• _Work task_: When the word "Immediately" shows up in a line of the data below, copy that whole line.

• _Entries provided_:
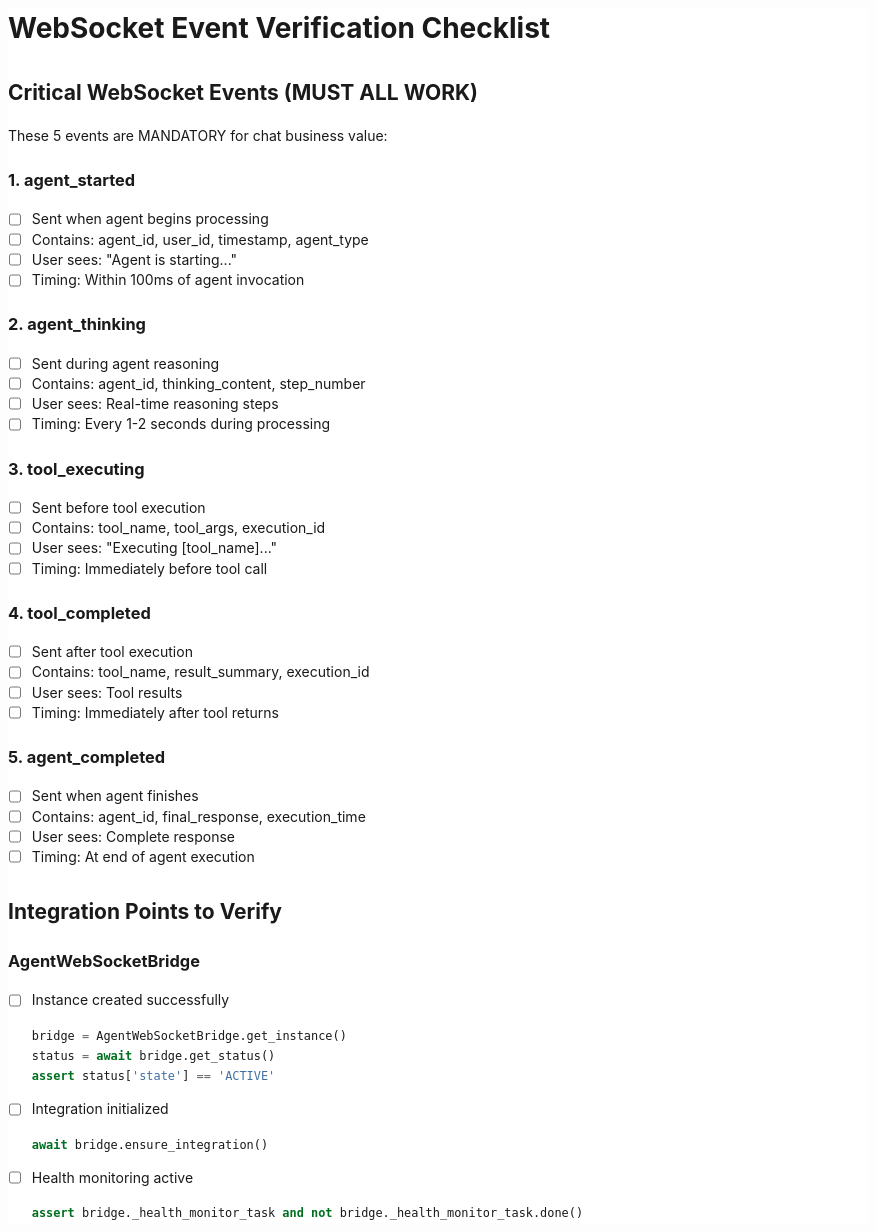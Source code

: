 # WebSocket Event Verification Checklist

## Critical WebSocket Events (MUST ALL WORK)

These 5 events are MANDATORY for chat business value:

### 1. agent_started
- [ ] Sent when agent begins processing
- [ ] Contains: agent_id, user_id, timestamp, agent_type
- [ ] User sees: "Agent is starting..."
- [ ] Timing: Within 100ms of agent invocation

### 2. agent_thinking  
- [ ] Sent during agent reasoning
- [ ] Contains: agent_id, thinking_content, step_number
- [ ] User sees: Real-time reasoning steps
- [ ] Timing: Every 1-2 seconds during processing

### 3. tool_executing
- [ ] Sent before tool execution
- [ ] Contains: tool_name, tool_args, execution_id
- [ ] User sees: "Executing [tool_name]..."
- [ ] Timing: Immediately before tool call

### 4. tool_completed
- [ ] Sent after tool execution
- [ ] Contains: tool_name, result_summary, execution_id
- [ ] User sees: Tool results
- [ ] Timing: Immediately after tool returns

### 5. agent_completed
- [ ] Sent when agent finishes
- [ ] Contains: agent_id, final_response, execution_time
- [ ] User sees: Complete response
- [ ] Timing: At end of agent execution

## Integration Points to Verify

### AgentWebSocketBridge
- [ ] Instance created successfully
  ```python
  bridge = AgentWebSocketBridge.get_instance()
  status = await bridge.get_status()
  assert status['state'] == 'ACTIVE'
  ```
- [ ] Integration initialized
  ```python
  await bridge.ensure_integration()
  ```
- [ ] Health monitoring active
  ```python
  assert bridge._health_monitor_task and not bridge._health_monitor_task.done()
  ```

...

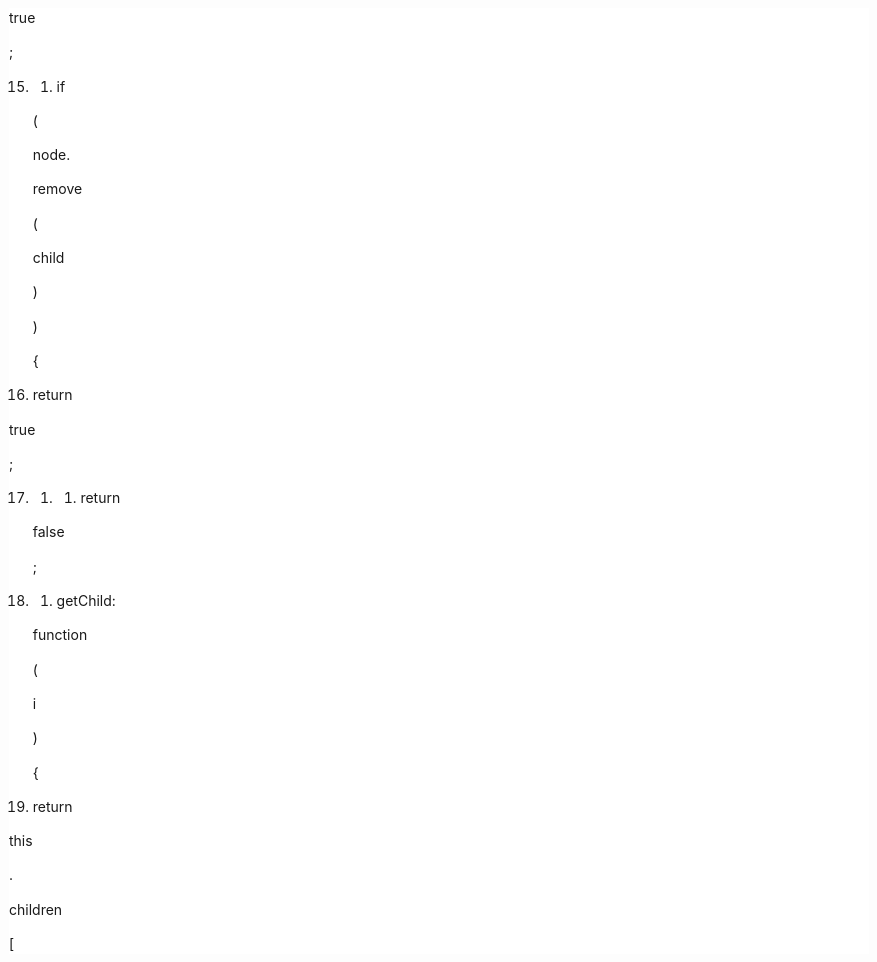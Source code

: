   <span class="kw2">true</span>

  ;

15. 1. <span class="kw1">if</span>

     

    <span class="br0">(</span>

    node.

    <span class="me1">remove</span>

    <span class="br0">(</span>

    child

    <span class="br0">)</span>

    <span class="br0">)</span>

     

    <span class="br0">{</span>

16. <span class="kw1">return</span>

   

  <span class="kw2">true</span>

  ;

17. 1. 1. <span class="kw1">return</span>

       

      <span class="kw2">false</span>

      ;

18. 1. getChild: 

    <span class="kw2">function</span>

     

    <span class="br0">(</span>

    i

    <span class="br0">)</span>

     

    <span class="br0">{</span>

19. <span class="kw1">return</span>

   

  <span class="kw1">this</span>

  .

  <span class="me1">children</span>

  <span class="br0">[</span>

--

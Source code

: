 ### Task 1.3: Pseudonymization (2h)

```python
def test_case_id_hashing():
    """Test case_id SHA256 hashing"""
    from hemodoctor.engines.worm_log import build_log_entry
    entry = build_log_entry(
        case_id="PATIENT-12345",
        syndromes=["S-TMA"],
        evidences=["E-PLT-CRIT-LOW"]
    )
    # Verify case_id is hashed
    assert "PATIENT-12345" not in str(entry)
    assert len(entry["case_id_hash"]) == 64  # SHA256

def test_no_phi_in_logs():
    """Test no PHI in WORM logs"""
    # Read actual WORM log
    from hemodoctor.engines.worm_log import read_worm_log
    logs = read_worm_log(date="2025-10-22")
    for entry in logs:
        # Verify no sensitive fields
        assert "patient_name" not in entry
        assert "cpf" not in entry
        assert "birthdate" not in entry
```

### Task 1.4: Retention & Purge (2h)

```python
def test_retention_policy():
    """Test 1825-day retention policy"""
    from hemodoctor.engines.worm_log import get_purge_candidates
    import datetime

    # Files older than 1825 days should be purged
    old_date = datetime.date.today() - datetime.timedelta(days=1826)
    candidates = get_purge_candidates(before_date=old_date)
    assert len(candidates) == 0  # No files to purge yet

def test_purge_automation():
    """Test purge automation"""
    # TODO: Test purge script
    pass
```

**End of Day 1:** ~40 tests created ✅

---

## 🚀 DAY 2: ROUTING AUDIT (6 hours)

• _Answer to this exercise_:
- [ ] Timing: Immediately before tool call
- [ ] Timing: Immediately after tool returns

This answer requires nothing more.